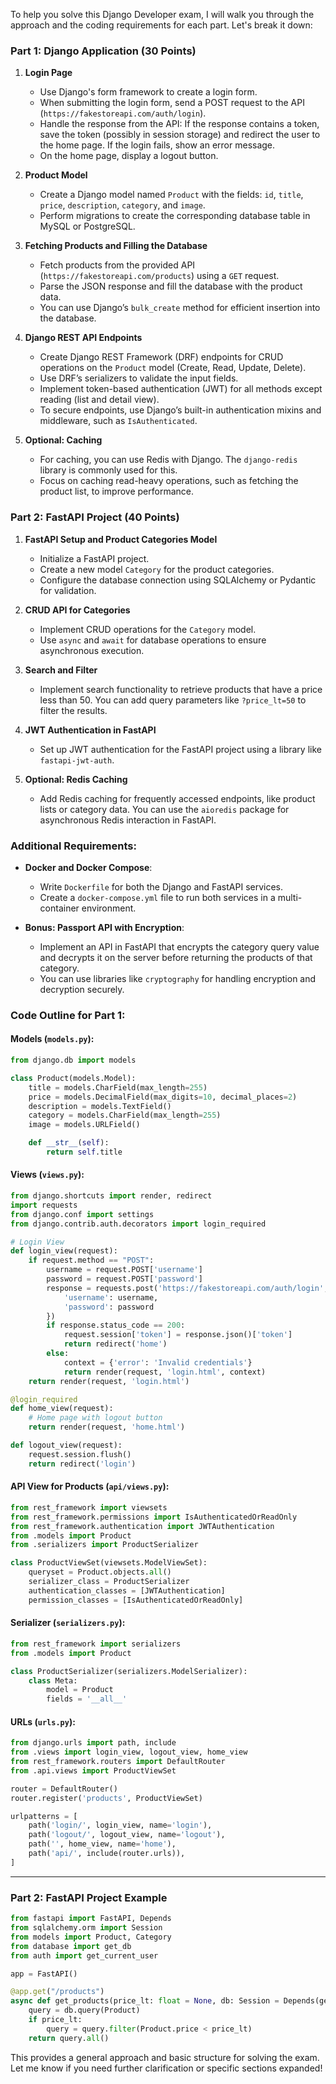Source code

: To help you solve this Django Developer exam, I will walk you through the approach and the coding requirements for each part. Let's break it down:

### Part 1: Django Application (30 Points)
1. **Login Page**
   - Use Django's form framework to create a login form.
   - When submitting the login form, send a POST request to the API (`https://fakestoreapi.com/auth/login`).
   - Handle the response from the API: If the response contains a token, save the token (possibly in session storage) and redirect the user to the home page. If the login fails, show an error message.
   - On the home page, display a logout button.

2. **Product Model**
   - Create a Django model named `Product` with the fields: `id`, `title`, `price`, `description`, `category`, and `image`.
   - Perform migrations to create the corresponding database table in MySQL or PostgreSQL.

3. **Fetching Products and Filling the Database**
   - Fetch products from the provided API (`https://fakestoreapi.com/products`) using a `GET` request.
   - Parse the JSON response and fill the database with the product data.
   - You can use Django’s `bulk_create` method for efficient insertion into the database.

4. **Django REST API Endpoints**
   - Create Django REST Framework (DRF) endpoints for CRUD operations on the `Product` model (Create, Read, Update, Delete).
   - Use DRF’s serializers to validate the input fields.
   - Implement token-based authentication (JWT) for all methods except reading (list and detail view).
   - To secure endpoints, use Django’s built-in authentication mixins and middleware, such as `IsAuthenticated`.

5. **Optional: Caching**
   - For caching, you can use Redis with Django. The `django-redis` library is commonly used for this.
   - Focus on caching read-heavy operations, such as fetching the product list, to improve performance.

### Part 2: FastAPI Project (40 Points)
1. **FastAPI Setup and Product Categories Model**
   - Initialize a FastAPI project.
   - Create a new model `Category` for the product categories.
   - Configure the database connection using SQLAlchemy or Pydantic for validation.

2. **CRUD API for Categories**
   - Implement CRUD operations for the `Category` model.
   - Use `async` and `await` for database operations to ensure asynchronous execution.

3. **Search and Filter**
   - Implement search functionality to retrieve products that have a price less than 50. You can add query parameters like `?price_lt=50` to filter the results.

4. **JWT Authentication in FastAPI**
   - Set up JWT authentication for the FastAPI project using a library like `fastapi-jwt-auth`.

5. **Optional: Redis Caching**
   - Add Redis caching for frequently accessed endpoints, like product lists or category data. You can use the `aioredis` package for asynchronous Redis interaction in FastAPI.

### Additional Requirements:
- **Docker and Docker Compose**: 
   - Write `Dockerfile` for both the Django and FastAPI services.
   - Create a `docker-compose.yml` file to run both services in a multi-container environment.
   
- **Bonus: Passport API with Encryption**:
   - Implement an API in FastAPI that encrypts the category query value and decrypts it on the server before returning the products of that category.
   - You can use libraries like `cryptography` for handling encryption and decryption securely.

### Code Outline for Part 1:

#### Models (`models.py`):
```python
from django.db import models

class Product(models.Model):
    title = models.CharField(max_length=255)
    price = models.DecimalField(max_digits=10, decimal_places=2)
    description = models.TextField()
    category = models.CharField(max_length=255)
    image = models.URLField()

    def __str__(self):
        return self.title
```

#### Views (`views.py`):
```python
from django.shortcuts import render, redirect
import requests
from django.conf import settings
from django.contrib.auth.decorators import login_required

# Login View
def login_view(request):
    if request.method == "POST":
        username = request.POST['username']
        password = request.POST['password']
        response = requests.post('https://fakestoreapi.com/auth/login', json={
            'username': username,
            'password': password
        })
        if response.status_code == 200:
            request.session['token'] = response.json()['token']
            return redirect('home')
        else:
            context = {'error': 'Invalid credentials'}
            return render(request, 'login.html', context)
    return render(request, 'login.html')

@login_required
def home_view(request):
    # Home page with logout button
    return render(request, 'home.html')

def logout_view(request):
    request.session.flush()
    return redirect('login')
```

#### API View for Products (`api/views.py`):
```python
from rest_framework import viewsets
from rest_framework.permissions import IsAuthenticatedOrReadOnly
from rest_framework.authentication import JWTAuthentication
from .models import Product
from .serializers import ProductSerializer

class ProductViewSet(viewsets.ModelViewSet):
    queryset = Product.objects.all()
    serializer_class = ProductSerializer
    authentication_classes = [JWTAuthentication]
    permission_classes = [IsAuthenticatedOrReadOnly]
```

#### Serializer (`serializers.py`):
```python
from rest_framework import serializers
from .models import Product

class ProductSerializer(serializers.ModelSerializer):
    class Meta:
        model = Product
        fields = '__all__'
```

#### URLs (`urls.py`):
```python
from django.urls import path, include
from .views import login_view, logout_view, home_view
from rest_framework.routers import DefaultRouter
from .api.views import ProductViewSet

router = DefaultRouter()
router.register('products', ProductViewSet)

urlpatterns = [
    path('login/', login_view, name='login'),
    path('logout/', logout_view, name='logout'),
    path('', home_view, name='home'),
    path('api/', include(router.urls)),
]
```

---

### Part 2: FastAPI Project Example

```python
from fastapi import FastAPI, Depends
from sqlalchemy.orm import Session
from models import Product, Category
from database import get_db
from auth import get_current_user

app = FastAPI()

@app.get("/products")
async def get_products(price_lt: float = None, db: Session = Depends(get_db)):
    query = db.query(Product)
    if price_lt:
        query = query.filter(Product.price < price_lt)
    return query.all()
```

This provides a general approach and basic structure for solving the exam. Let me know if you need further clarification or specific sections expanded!
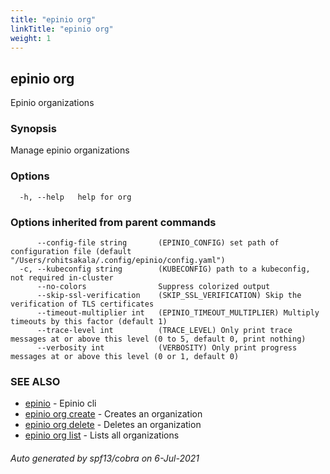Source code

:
 ```yaml
---
title: "epinio org"
linkTitle: "epinio org"
weight: 1
---
```

## epinio org

Epinio organizations

### Synopsis

Manage epinio organizations

### Options

```
  -h, --help   help for org
```

### Options inherited from parent commands

```
      --config-file string       (EPINIO_CONFIG) set path of configuration file (default "/Users/rohitsakala/.config/epinio/config.yaml")
  -c, --kubeconfig string        (KUBECONFIG) path to a kubeconfig, not required in-cluster
      --no-colors                Suppress colorized output
      --skip-ssl-verification    (SKIP_SSL_VERIFICATION) Skip the verification of TLS certificates
      --timeout-multiplier int   (EPINIO_TIMEOUT_MULTIPLIER) Multiply timeouts by this factor (default 1)
      --trace-level int          (TRACE_LEVEL) Only print trace messages at or above this level (0 to 5, default 0, print nothing)
      --verbosity int            (VERBOSITY) Only print progress messages at or above this level (0 or 1, default 0)
```

### SEE ALSO

* [epinio](../epinio)	 - Epinio cli
* [epinio org create](../epinio_org_create)	 - Creates an organization
* [epinio org delete](../epinio_org_delete)	 - Deletes an organization
* [epinio org list](../epinio_org_list)	 - Lists all organizations

###### Auto generated by spf13/cobra on 6-Jul-2021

▶ [Prompt]:
Each line that includes the word "string" counts once; report how many such lines the entries have, and nothing else.

▶ [Response for this exercise]:
2